## Task details
The entries that follow need to be printed exactly as they are, minus any pictures.

Dataset entries:
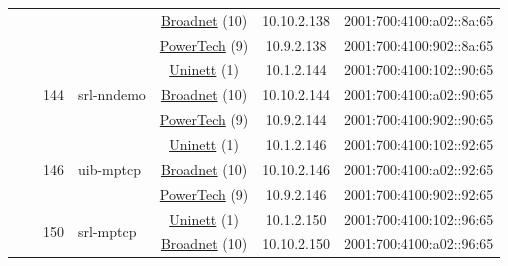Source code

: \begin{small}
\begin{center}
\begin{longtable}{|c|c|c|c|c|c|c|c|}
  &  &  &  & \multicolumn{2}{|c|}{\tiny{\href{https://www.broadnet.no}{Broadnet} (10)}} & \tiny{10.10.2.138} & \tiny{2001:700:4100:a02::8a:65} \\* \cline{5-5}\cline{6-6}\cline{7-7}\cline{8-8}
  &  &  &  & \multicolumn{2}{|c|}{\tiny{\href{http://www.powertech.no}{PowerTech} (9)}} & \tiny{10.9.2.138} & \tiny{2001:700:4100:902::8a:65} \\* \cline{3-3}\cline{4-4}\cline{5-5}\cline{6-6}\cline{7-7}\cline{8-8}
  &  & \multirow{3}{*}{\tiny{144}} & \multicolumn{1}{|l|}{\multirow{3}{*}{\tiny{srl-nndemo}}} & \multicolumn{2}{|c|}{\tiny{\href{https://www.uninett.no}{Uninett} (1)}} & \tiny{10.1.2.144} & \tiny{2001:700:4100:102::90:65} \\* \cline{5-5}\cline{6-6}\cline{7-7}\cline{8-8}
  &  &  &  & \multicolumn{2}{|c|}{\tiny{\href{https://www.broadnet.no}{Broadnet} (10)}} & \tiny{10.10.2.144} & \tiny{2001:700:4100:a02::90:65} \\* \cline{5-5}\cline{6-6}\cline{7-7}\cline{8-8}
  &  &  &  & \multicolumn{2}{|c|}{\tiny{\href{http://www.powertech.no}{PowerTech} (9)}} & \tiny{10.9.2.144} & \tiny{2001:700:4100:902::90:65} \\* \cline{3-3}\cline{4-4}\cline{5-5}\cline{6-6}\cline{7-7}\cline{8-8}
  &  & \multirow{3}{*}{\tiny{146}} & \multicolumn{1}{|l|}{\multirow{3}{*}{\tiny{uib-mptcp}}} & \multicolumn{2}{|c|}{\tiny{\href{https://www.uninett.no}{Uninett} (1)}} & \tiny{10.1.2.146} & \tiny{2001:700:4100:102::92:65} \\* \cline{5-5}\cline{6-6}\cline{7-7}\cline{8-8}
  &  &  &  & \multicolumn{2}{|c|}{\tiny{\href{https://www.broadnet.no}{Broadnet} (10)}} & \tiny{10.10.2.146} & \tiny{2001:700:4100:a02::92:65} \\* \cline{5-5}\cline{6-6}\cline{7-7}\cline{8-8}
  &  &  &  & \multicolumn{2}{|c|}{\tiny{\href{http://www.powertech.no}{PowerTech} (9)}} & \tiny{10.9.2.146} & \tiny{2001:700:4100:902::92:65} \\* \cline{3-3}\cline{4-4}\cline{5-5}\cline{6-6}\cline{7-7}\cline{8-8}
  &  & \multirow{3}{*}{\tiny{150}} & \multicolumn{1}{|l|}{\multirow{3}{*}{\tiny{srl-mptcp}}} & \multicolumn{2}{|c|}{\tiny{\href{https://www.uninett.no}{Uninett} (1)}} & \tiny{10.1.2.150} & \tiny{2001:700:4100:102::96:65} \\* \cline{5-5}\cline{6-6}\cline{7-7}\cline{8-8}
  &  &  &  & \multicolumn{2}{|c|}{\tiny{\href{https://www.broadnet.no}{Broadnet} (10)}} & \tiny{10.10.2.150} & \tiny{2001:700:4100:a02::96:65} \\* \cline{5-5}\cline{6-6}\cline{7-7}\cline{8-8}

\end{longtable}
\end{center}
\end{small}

## Response
Source code

: \begin{small}
\begin{center}
\begin{longtable}{|c|c|c|c|c|c|c|c|}
  &  &  &  & \multicolumn{2}{|c|}{\tiny{\href{https://www.broadnet.no}{Broadnet} (10)}} & \tiny{10.10.2.138} & \tiny{2001:700:4100:a02::8a:65} \\* \cline{5-5}\cline{6-6}\cline{7-7}\cline{8-8}
  &  &  &  & \multicolumn{2}{|c|}{\tiny{\href{http://www.powertech.no}{PowerTech} (9)}} & \tiny{10.9.2.138} & \tiny{2001:700:4100:902::8a:65} \\* \cline{3-3}\cline{4-4}\cline{5-5}\cline{6-6}\cline{7-7}\cline{8-8}
  &  & \multirow{3}{*}{\tiny{144}} & \multicolumn{1}{|l|}{\multirow{3}{*}{\tiny{srl-nndemo}}} & \multicolumn{2}{|c|}{\tiny{\href{https://www.uninett.no}{Uninett} (1)}} & \tiny{10.1.2.144} & \tiny{2001:700:4100:102::90:65} \\* \cline{5-5}\cline{6-6}\cline{7-7}\cline{8-8}
  &  &  &  & \multicolumn{2}{|c|}{\tiny{\href{https://www.broadnet.no}{Broadnet} (10)}} & \tiny{10.10.2.144} & \tiny{2001:700:4100:a02::90:65} \\* \cline{5-5}\cline{6-6}\cline{7-7}\cline{8-8}
  &  &  &  & \multicolumn{2}{|c|}{\tiny{\href{http://www.powertech.no}{PowerTech} (9)}} & \tiny{10.9.2.144} & \tiny{2001:700:4100:902::90:65} \\* \cline{3-3}\cline{4-4}\cline{5-5}\cline{6-6}\cline{7-7}\cline{8-8}
  &  & \multirow{3}{*}{\tiny{146}} & \multicolumn{1}{|l|}{\multirow{3}{*}{\tiny{uib-mptcp}}} & \multicolumn{2}{|c|}{\tiny{\href{https://www.uninett.no}{Uninett} (1)}} & \tiny{10.1.2.146} & \tiny{2001:700:4100:102::92:65} \\* \cline{5-5}\cline{6-6}\cline{7-7}\cline{8-8}
  &  &  &  & \multicolumn{2}{|c|}{\tiny{\href{https://www.broadnet.no}{Broadnet} (10)}} & \tiny{10.10.2.146} & \tiny{2001:700:4100:a02::92:65} \\* \cline{5-5}\cline{6-6}\cline{7-7}\cline{8-8}
  &  &  &  & \multicolumn{2}{|c|}{\tiny{\href{http://www.powertech.no}{PowerTech} (9)}} & \tiny{10.9.2.146} & \tiny{2001:700:4100:902::92:65} \\* \cline{3-3}\cline{4-4}\cline{5-5}\cline{6-6}\cline{7-7}\cline{8-8}
  &  & \multirow{3}{*}{\tiny{150}} & \multicolumn{1}{|l|}{\multirow{3}{*}{\tiny{srl-mptcp}}} & \multicolumn{2}{|c|}{\tiny{\href{https://www.uninett.no}{Uninett} (1)}} & \tiny{10.1.2.150} & \tiny{2001:700:4100:102::96:65} \\* \cline{5-5}\cline{6-6}\cline{7-7}\cline{8-8}
  &  &  &  & \multicolumn{2}{|c|}{\tiny{\href{https://www.broadnet.no}{Broadnet} (10)}} & \tiny{10.10.2.150} & \tiny{2001:700:4100:a02::96:65} \\* \cline{5-5}\cline{6-6}\cline{7-7}\cline{8-8}

\end{longtable}
\end{center}
\end{small}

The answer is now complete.